Achtergrond

Boxing with tin droplets to generate EUV light

Bauke Vermaas is a freelance science journalist.

Reading time: 5 minutes

The Advanced Research Center for Nanolithography was established to investigate the advanced physics associated with EUV lithography. This summer, it published its first peek into the complex physics of firing lasers at tin droplets to generate EUV light.

ASML’s state-of-the-art nanolithography machines use microscopically small tin droplets to generate EUV light. Firing intense laser pulses at these droplets results in a very hot plasma that emits the desired light. ‘A laser-produced plasma is a good source for EUV light,’ says Oscar Versolato of the Advanced Research Center for Nanolithography (ARCNL). ‘The laser heats the droplet to a million degrees Celsius, to the point where the tin atoms shed off a large fraction of their electrons. Energetic processes, such as collisions, involving these electrons and their parent tin atomic ions lead to the emission of the desired EUV light.’

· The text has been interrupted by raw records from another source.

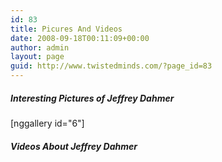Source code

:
 ```yaml
---
id: 83
title: Picures And Videos
date: 2008-09-18T00:11:09+00:00
author: admin
layout: page
guid: http://www.twistedminds.com/?page_id=83
---
```

<p class="dropcap-first">
  <h5>
    Interesting Pictures of Jeffrey Dahmer
  </h5>[nggallery id="6"]
  
  <h5>
    Videos About Jeffrey Dahmer
  </h5>
  
  <div class="center" style="text-align: center;">
  </div>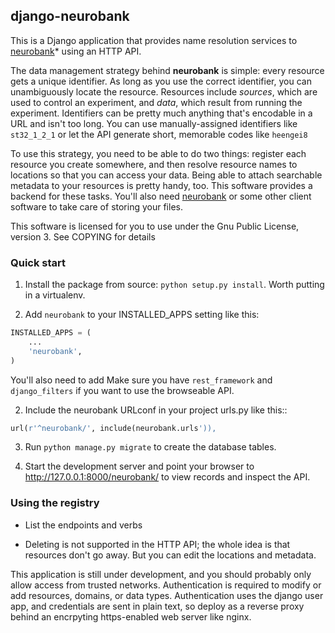
## django-neurobank

This is a Django application that provides name resolution services to [neurobank](https://github.com/melizalab/neurobank)* using an HTTP API.

The data management strategy behind **neurobank** is simple: every resource gets a unique identifier. As long as you use the correct identifier, you can unambiguously locate the resource. Resources include *sources*, which are used to control an experiment, and *data*, which result from running the experiment. Identifiers can be pretty much anything that's encodable in a URL and isn't too long. You can use manually-assigned identifiers like `st32_1_2_1` or let the API generate short, memorable codes like `heengei8`

To use this strategy, you need to be able to do two things: register each resource you create somewhere, and then resolve resource names to locations so that you can access your data. Being able to attach searchable metadata to your resources is pretty handy, too. This software provides a backend for these tasks. You'll also need [neurobank](https://github.com/melizalab/neurobank) or some other client software to take care of storing your files.

This software is licensed for you to use under the Gnu Public License, version 3. See COPYING for details

### Quick start

1. Install the package from source: `python setup.py install`. Worth putting in a virtualenv.

1. Add `neurobank` to your INSTALLED_APPS setting like this:

```python
INSTALLED_APPS = (
    ...
    'neurobank',
)
```

You'll also need to add Make sure you have `rest_framework` and `django_filters` if you want to use the browseable API.

2. Include the neurobank URLconf in your project urls.py like this::

```python
url(r'^neurobank/', include(neurobank.urls')),
```

3. Run `python manage.py migrate` to create the database tables.

4. Start the development server and point your browser to http://127.0.0.1:8000/neurobank/
   to view records and inspect the API.

### Using the registry

- List the endpoints and verbs

- Deleting is not supported in the HTTP API; the whole idea is that resources don't go away. But you can edit the locations and metadata.

This application is still under development, and you should probably only allow access from trusted networks. Authentication is required to modify or add resources, domains, or data types. Authentication uses the django user app, and credentials are sent in plain text, so deploy as a reverse proxy behind an encrpyting
https-enabled web server like nginx.
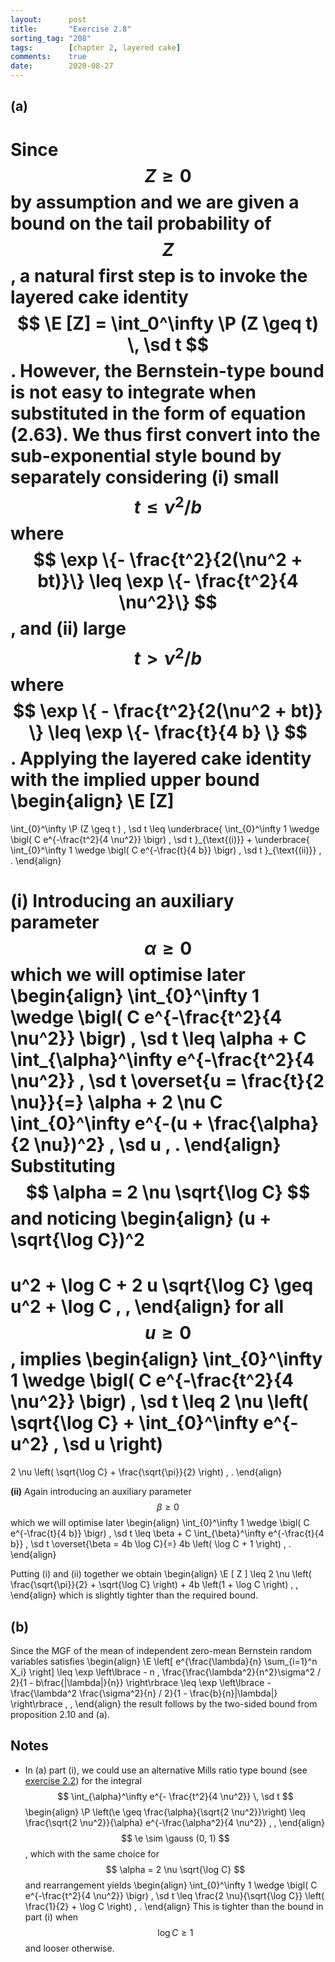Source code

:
 ```yaml
---
layout:      post
title:       "Exercise 2.8"
sorting_tag: "208"
tags:        [chapter 2, layered cake]
comments:    true
date:        2020-08-27
---
```


## (a)

Since $$ Z \geq 0 $$ by assumption and we are given a bound on the tail
probability of $$ Z $$, a natural first step is to invoke the layered cake
identity $$ \E [Z] = \int_0^\infty \P (Z \geq t) \, \sd t $$. However, the
Bernstein-type bound is not easy to integrate when substituted in the form of
equation (2.63). We thus first convert into the sub-exponential style bound
by separately considering (i) small $$ t \leq \nu^2 / b $$ where
$$ \exp \{- \frac{t^2}{2(\nu^2 + bt)}\} \leq \exp \{- \frac{t^2}{4 \nu^2}\} $$,
and (ii) large $$ t > \nu^2 / b $$ where
$$ \exp \{ - \frac{t^2}{2(\nu^2 + bt)} \} \leq \exp \{- \frac{t}{4 b} \} $$.
Applying the layered cake identity with the implied upper bound
\begin{align}
  \E [Z]
  =
  \int\_{0}^\infty
    \P (Z \geq t ) \, \sd t
  \leq
  \underbrace{
  \int\_{0}^\infty
    1 \wedge \bigl( C e^{-\frac{t^2}{4 \nu^2}} \bigr)
    \, \sd t
  }\_{\text{(i)}}
  +
  \underbrace{
  \int\_{0}^\infty
    1 \wedge \bigl( C e^{-\frac{t}{4 b}} \bigr)
    \, \sd t
  }\_{\text{(ii)}}
  \, .
\end{align}


__(i)__
Introducing an auxiliary parameter $$ \alpha \geq 0 $$ which we will optimise
later
\begin{align}
  \int\_{0}^\infty
    1 \wedge \bigl( C e^{-\frac{t^2}{4 \nu^2}} \bigr)
    \, \sd t
  \leq
  \alpha
  +
  C
  \int\_{\alpha}^\infty
    e^{-\frac{t^2}{4 \nu^2}}
    \, \sd t
  \overset{u = \frac{t}{2 \nu}}{=}
  \alpha
  +
  2 \nu C
  \int\_{0}^\infty
    e^{-(u + \frac{\alpha}{2 \nu})^2}
    \, \sd u
  \, .
\end{align}
Substituting $$ \alpha = 2 \nu \sqrt{\log C} $$ and noticing
\begin{align}
  (u + \sqrt{\log C})^2
  =
  u^2
  +
  \log C
  +
  2 u \sqrt{\log C}
  \geq
  u^2 + \log C
  \, ,
\end{align}
for all $$ u \geq 0 $$, implies
\begin{align}
  \int\_{0}^\infty
    1 \wedge \bigl( C e^{-\frac{t^2}{4 \nu^2}} \bigr)
    \, \sd t
  \leq
  2 \nu \left(
    \sqrt{\log C}
    +
    \int\_{0}^\infty e^{- u^2} \, \sd u
  \right)
  =
  2 \nu \left(
    \sqrt{\log C} + \frac{\sqrt{\pi}}{2}
  \right)
  \, .
\end{align}

__(ii)__ Again introducing an auxiliary parameter
$$ \beta \geq 0 $$ which we will optimise later
\begin{align}
  \int\_{0}^\infty
    1 \wedge \bigl( C e^{-\frac{t}{4 b}} \bigr)
    \, \sd t
  \leq
  \beta
  +
  C \int\_{\beta}^\infty
    e^{-\frac{t}{4 b}}
    \, \sd t
  \overset{\beta = 4b \log C}{=}
  4b \left( \log C + 1 \right)
  \, .
\end{align}

Putting (i) and (ii) together we obtain
\begin{align}
  \E [ Z ]
  \leq
  2 \nu \left( \frac{\sqrt{\pi}}{2} +  \sqrt{\log C} \right)
  +
  4b \left(1 + \log C \right)
  \, ,
\end{align}
which is slightly tighter than the required bound.

## (b)

Since the MGF of the mean of independent zero-mean Bernstein random variables
satisfies
\begin{align}
  \E \left[
    e^{\frac{\lambda}{n} \sum\_{i=1}^n X_i}
  \right]
  \leq
  \exp \left\lbrace
    - n \, \frac{\frac{\lambda^2}{n^2}\sigma^2 / 2}{1 - b\frac{|\lambda|}{n}}
  \right\rbrace
  \leq
  \exp \left\lbrace
    - \frac{\lambda^2 \frac{\sigma^2}{n} / 2}{1 - \frac{b}{n}|\lambda|}
  \right\rbrace
  \, ,
\end{align}
the result follows by the two-sided bound from proposition 2.10 and (a).



## Notes

- In (a) part (i), we could use an alternative Mills ratio type bound
(see [exercise 2.2](https://high-dimensional-statistics.github.io/2020/07/25/exercise-2.2.html))
for the integral $$ \int_{\alpha}^\infty e^{- \frac{t^2}{4 \nu^2}} \, \sd t $$
\begin{align}
  \P \left(\e \geq \frac{\alpha}{\sqrt{2 \nu^2}}\right)
  \leq
  \frac{\sqrt{2 \nu^2}}{\alpha}
  e^{-\frac{\alpha^2}{4 \nu^2}}
  \, ,
\end{align}
$$ \e \sim \gauss (0, 1) $$, which with the same choice for
$$ \alpha = 2 \nu \sqrt{\log C} $$ and rearrangement yields
\begin{align}
  \int\_{0}^\infty
    1 \wedge \bigl( C e^{-\frac{t^2}{4 \nu^2}} \bigr)
    \, \sd t
  \leq
  \frac{2 \nu}{\sqrt{\log C}} \left(
    \frac{1}{2} + \log C
  \right)
  \, .
\end{align}
This is tighter than the bound in part (i) when $$ \log C \geq 1 $$ and looser
otherwise.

The light-generating sequence is not at all straightforward, however. ARNCL was established in January 2014 at ASML’s initiative for exactly that reason: to carry out fundamental research that has relevance for key technologies in nanolithography. The centre forms a public-private partnership between the Foundation for Fundamental Research on Matter (FOM), the Netherlands Organisation for Scientific Research (NWO), the University of Amsterdam, the Vrije Universiteit Amsterdam and ASML.